9. You now need to redefine the "start" and "end" attributes so that Galaxy will
refer to the interval of the 100bp intronic region rather than to the exon. In
order to do this, click on the pencil icon on the right next to the dataset name
(between the eye and X icons). Click on "Auto-detect" for Galaxy to identify the
newly created column. Then, click again on the pencil icon and select the start
column as the previous end column (column 3), and the end column as the
newly created one (column 7). Repeat this step for the other dataset. For each
of the two datasets, you now have the coordinates of the 100bp flanking
introns as the start/end coordinates for further manipulations.
10. To compute the conservation level of these intronic regions for both
constitutive and cassette exons, we will now use "Get Genomic Scores" 
"Aggregate datapoints". Repeat this step for each of the datasets. (The
Aggregate database function uses the 17-way conservation track in UCSC,
which contains a conservation score for each nucleotide in the genome.

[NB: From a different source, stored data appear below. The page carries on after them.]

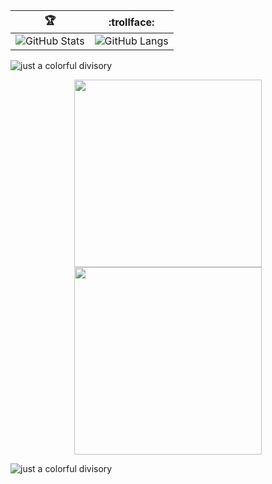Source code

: | :trophy:                                    | :trollface:                   |
|--------------------------------------------------|---------------------------------------|
| ![GitHub Stats](https://github-readme-stats.vercel.app/api?username=FlavioGabrielB&show_icons=true&theme=aura) | ![GitHub Langs](https://github-readme-stats.vercel.app/api/top-langs/?username=FlavioGabrielB&theme=aura) |

![just a colorful divisory](https://i.imgur.com/waxVImv.png)

<div align="center">
  <img src="https://media.giphy.com/media/FKGqMd25QoAY1J51LM/giphy.gif" width="300"/>
  <img src="https://media.giphy.com/media/OW6k0ykmVXK5f98hxT/giphy.gif" width="300"/>
</div>

![just a colorful divisory](https://i.imgur.com/waxVImv.png)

Galaxy computes mean, maximum and minimum conservation scores for each
of the intervals supplied as input, and outputs this data as three new columns
in a new dataset.
11. You are now one step away from accomplishing the mission. In order to
calculate and compare the mean conservation level of the intronic region
downstream of constitutive and cassette exons, we will now use "Statistics" 
"Summary Statistics". Use this on both new datasets and enter "c8"
(representing column 8, which is the column containing the mean conservation
scores of the intervals) as the requested column.
What are your conclusions? Compare your insights gained over the last 20 minutes to
the ones found by Sorek et al, 2003, Genome Research, "Intronic sequences flanking
alternatively spliced exons are conserved between human and mouse".